Khoi-San activists in the Eastern Cape on Monday entered an animal cage and intend on sleeping in it for the next 11 days - protesting against what they believe is animal cruelty taking place at the East London Zoo. PHOTO: Supplied

PORT ELIZABETH - Khoisan activists in the Eastern Cape on Monday entered an animal cage and said they intend on sleeping in it for the next 11 days -- protesting against what they believe was animal cruelty taking place at the East London Zoo.

The group is known for its unconventional ways of protesting. 

In 2017, they protested outside the Union Buildings in Pretoria on a hunger strike for three weeks demanding government to recognise Khoisan as the first nation of South Africa -- they wanted their language to be made official and the land claims of 1913 as well as the Coloured identity to be scrapped.

In 2018, the group slept inside a coffin at the Eastern Cape premier’s office to highlight crime and gang violence in Port Elizabeth’s northern areas. 

Khoisan activist Christian Martin and fellow activists are campaigning for the zoo to be shut down. 

The activists entered a cage at Beacon Bay Retail Park on Monday morning and will make it their home for the next 11 days. 

The group will also undertake a vegan diet sponsored by vegan communities.

Martin has previously said that the East London Zoo run by Buffalo City Metro Municipality (BCMM), needed a radical re-think about the ongoing suffering of the zoo’s animals. 

Martin said the jaguar had spent more than 24 months in a wire cage, not much bigger than a suburban swimming pool, containing a slimy trench, a pole structure and no shaded trees. 

According to reports one of the bears at the zoo had to be euthanised after becoming paralysed in its hind legs. 

Martin said the zoo did nothing for conservation awareness or education as the jaguar was kept in a tiny enclosure far from its natural habitat.

“As the Khoi-San people, we strongly condemn this practice and echo the call for the immediate relocation of the jaguar and other animals and the immediate closure of this zoo.

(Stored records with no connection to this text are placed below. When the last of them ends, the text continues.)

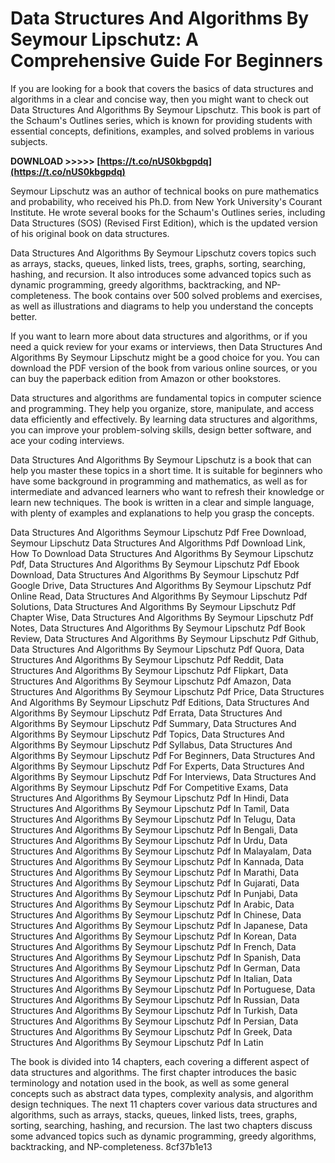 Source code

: # Data Structures And Algorithms By Seymour Lipschutz: A Comprehensive Guide For Beginners
  
If you are looking for a book that covers the basics of data structures and algorithms in a clear and concise way, then you might want to check out Data Structures And Algorithms By Seymour Lipschutz. This book is part of the Schaum's Outlines series, which is known for providing students with essential concepts, definitions, examples, and solved problems in various subjects.
 
**DOWNLOAD >>>>> [https://t.co/nUS0kbgpdq](https://t.co/nUS0kbgpdq)**


  
Seymour Lipschutz was an author of technical books on pure mathematics and probability, who received his Ph.D. from New York University's Courant Institute. He wrote several books for the Schaum's Outlines series, including Data Structures (SOS) (Revised First Edition), which is the updated version of his original book on data structures.
  
Data Structures And Algorithms By Seymour Lipschutz covers topics such as arrays, stacks, queues, linked lists, trees, graphs, sorting, searching, hashing, and recursion. It also introduces some advanced topics such as dynamic programming, greedy algorithms, backtracking, and NP-completeness. The book contains over 500 solved problems and exercises, as well as illustrations and diagrams to help you understand the concepts better.
  
If you want to learn more about data structures and algorithms, or if you need a quick review for your exams or interviews, then Data Structures And Algorithms By Seymour Lipschutz might be a good choice for you. You can download the PDF version of the book from various online sources, or you can buy the paperback edition from Amazon or other bookstores.
  
Data structures and algorithms are fundamental topics in computer science and programming. They help you organize, store, manipulate, and access data efficiently and effectively. By learning data structures and algorithms, you can improve your problem-solving skills, design better software, and ace your coding interviews.
  
Data Structures And Algorithms By Seymour Lipschutz is a book that can help you master these topics in a short time. It is suitable for beginners who have some background in programming and mathematics, as well as for intermediate and advanced learners who want to refresh their knowledge or learn new techniques. The book is written in a clear and simple language, with plenty of examples and explanations to help you grasp the concepts.
 
Data Structures And Algorithms Seymour Lipschutz Pdf Free Download,  Seymour Lipschutz Data Structures And Algorithms Pdf Download Link,  How To Download Data Structures And Algorithms By Seymour Lipschutz Pdf,  Data Structures And Algorithms By Seymour Lipschutz Pdf Ebook Download,  Data Structures And Algorithms By Seymour Lipschutz Pdf Google Drive,  Data Structures And Algorithms By Seymour Lipschutz Pdf Online Read,  Data Structures And Algorithms By Seymour Lipschutz Pdf Solutions,  Data Structures And Algorithms By Seymour Lipschutz Pdf Chapter Wise,  Data Structures And Algorithms By Seymour Lipschutz Pdf Notes,  Data Structures And Algorithms By Seymour Lipschutz Pdf Book Review,  Data Structures And Algorithms By Seymour Lipschutz Pdf Github,  Data Structures And Algorithms By Seymour Lipschutz Pdf Quora,  Data Structures And Algorithms By Seymour Lipschutz Pdf Reddit,  Data Structures And Algorithms By Seymour Lipschutz Pdf Flipkart,  Data Structures And Algorithms By Seymour Lipschutz Pdf Amazon,  Data Structures And Algorithms By Seymour Lipschutz Pdf Price,  Data Structures And Algorithms By Seymour Lipschutz Pdf Editions,  Data Structures And Algorithms By Seymour Lipschutz Pdf Errata,  Data Structures And Algorithms By Seymour Lipschutz Pdf Summary,  Data Structures And Algorithms By Seymour Lipschutz Pdf Topics,  Data Structures And Algorithms By Seymour Lipschutz Pdf Syllabus,  Data Structures And Algorithms By Seymour Lipschutz Pdf For Beginners,  Data Structures And Algorithms By Seymour Lipschutz Pdf For Experts,  Data Structures And Algorithms By Seymour Lipschutz Pdf For Interviews,  Data Structures And Algorithms By Seymour Lipschutz Pdf For Competitive Exams,  Data Structures And Algorithms By Seymour Lipschutz Pdf In Hindi,  Data Structures And Algorithms By Seymour Lipschutz Pdf In Tamil,  Data Structures And Algorithms By Seymour Lipschutz Pdf In Telugu,  Data Structures And Algorithms By Seymour Lipschutz Pdf In Bengali,  Data Structures And Algorithms By Seymour Lipschutz Pdf In Urdu,  Data Structures And Algorithms By Seymour Lipschutz Pdf In Malayalam,  Data Structures And Algorithms By Seymour Lipschutz Pdf In Kannada,  Data Structures And Algorithms By Seymour Lipschutz Pdf In Marathi,  Data Structures And Algorithms By Seymour Lipschutz Pdf In Gujarati,  Data Structures And Algorithms By Seymour Lipschutz Pdf In Punjabi,  Data Structures And Algorithms By Seymour Lipschutz Pdf In Arabic,  Data Structures And Algorithms By Seymour Lipschutz Pdf In Chinese,  Data Structures And Algorithms By Seymour Lipschutz Pdf In Japanese,  Data Structures And Algorithms By Seymour Lipschutz Pdf In Korean,  Data Structures And Algorithms By Seymour Lipschutz Pdf In French,  Data Structures And Algorithms By Seymour Lipschutz Pdf In Spanish,  Data Structures And Algorithms By Seymour Lipschutz Pdf In German,  Data Structures And Algorithms By Seymour Lipschutz Pdf In Italian,  Data Structures And Algorithms By Seymour Lipschutz Pdf In Portuguese,  Data Structures And Algorithms By Seymour Lipschutz Pdf In Russian,  Data Structures And Algorithms By Seymour Lipschutz Pdf In Turkish,  Data Structures And Algorithms By Seymour Lipschutz Pdf In Persian,  Data Structures And Algorithms By Seymour Lipschutz Pdf In Greek,  Data Structures And Algorithms By Seymour Lipschutz Pdf In Latin
  
The book is divided into 14 chapters, each covering a different aspect of data structures and algorithms. The first chapter introduces the basic terminology and notation used in the book, as well as some general concepts such as abstract data types, complexity analysis, and algorithm design techniques. The next 11 chapters cover various data structures and algorithms, such as arrays, stacks, queues, linked lists, trees, graphs, sorting, searching, hashing, and recursion. The last two chapters discuss some advanced topics such as dynamic programming, greedy algorithms, backtracking, and NP-completeness.
 8cf37b1e13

The Khoi-San further condemns undomesticated, non-human creatures to be displayed for others curiosity and amusement, as it is clear that it is only for monetary gain.”

The Khoisan activists together with Ban Animal Trade (BAT), likened the zoo to a ‘homeland’ and Robben Island. They said that they believed it was outdated and should be banned and written out of municipal by laws in East London and South Africa at large.

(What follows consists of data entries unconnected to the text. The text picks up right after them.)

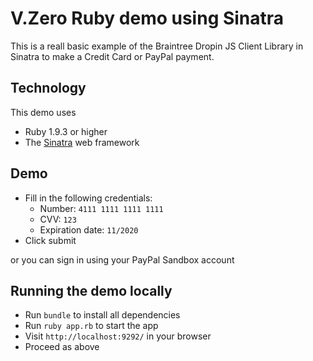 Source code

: # V.Zero Ruby demo using Sinatra 

This is a reall basic example of the Braintree Dropin JS Client Library in Sinatra to make a Credit Card or PayPal payment.

## Technology

This demo uses

* Ruby 1.9.3 or higher
* The [Sinatra](http://www.sinatrarb.com/) web framework

## Demo

* Fill in the following credentials:
  * Number: `4111 1111 1111 1111`
  * CVV: `123`
  * Expiration date: `11/2020`
* Click submit

or you can sign in using your PayPal Sandbox account

## Running the demo locally

* Run `bundle` to install all dependencies
* Run `ruby app.rb` to start the app
* Visit `http://localhost:9292/` in your browser
* Proceed as above
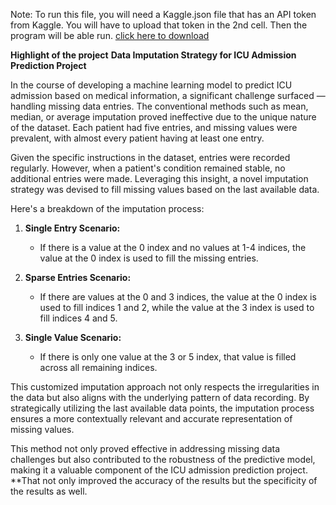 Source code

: Note: To run this file, you will need a Kaggle.json file that has an API token from Kaggle. You will have to upload that token in the 2nd cell. Then the program will be able run. [click here to download]([(https://drive.google.com/file/d/1DxR-pfG8j7n0INhKo0dmvo64u6915CCn/view?usp=share_link)https://drive.google.com/file/d/1DxR-pfG8j7n0INhKo0dmvo64u6915CCn/view?usp=share_link])

****Highlight of the project****
**Data Imputation Strategy for ICU Admission Prediction Project**

In the course of developing a machine learning model to predict ICU admission based on medical information, a significant challenge surfaced — handling missing data entries. The conventional methods such as mean, median, or average imputation proved ineffective due to the unique nature of the dataset. Each patient had five entries, and missing values were prevalent, with almost every patient having at least one entry.

Given the specific instructions in the dataset, entries were recorded regularly. However, when a patient's condition remained stable, no additional entries were made. Leveraging this insight, a novel imputation strategy was devised to fill missing values based on the last available data.

Here's a breakdown of the imputation process:

1. **Single Entry Scenario:**
   - If there is a value at the 0 index and no values at 1-4 indices, the value at the 0 index is used to fill the missing entries.

2. **Sparse Entries Scenario:**
   - If there are values at the 0 and 3 indices, the value at the 0 index is used to fill indices 1 and 2, while the value at the 3 index is used to fill indices 4 and 5.

3. **Single Value Scenario:**
   - If there is only one value at the 3 or 5 index, that value is filled across all remaining indices.

This customized imputation approach not only respects the irregularities in the data but also aligns with the underlying pattern of data recording. By strategically utilizing the last available data points, the imputation process ensures a more contextually relevant and accurate representation of missing values.

This method not only proved effective in addressing missing data challenges but also contributed to the robustness of the predictive model, making it a valuable component of the ICU admission prediction project.
**That not only improved the accuracy of the results but the specificity of the results as well.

“This group believes that animals are punished to these animal homelands, like in East London, under the pretense of being educational but as was with the case of Sarah Baartman being put in a cage, it is just to fulfil the need for humans to satisfy their curiosity, to show power over these animals and to generate income against their will,” said Martin. 

“The only education that these animals have taught us as the Khoi and San and BAT is that if you can’t generate income for the Zoo you are going to be disposed off and replaced, as was the case of the two bears who died before this bear that was killed by an injection.”

Martin said the activists and BAT will celebrate human rights day on behalf of the animals to highlight that animals have rights too.

Meanwhile, the activists also called upon churches to rally behind the course based on Biblical scriptures.

The group also called upon communities to not support the East London Zoo and other zoos country wide.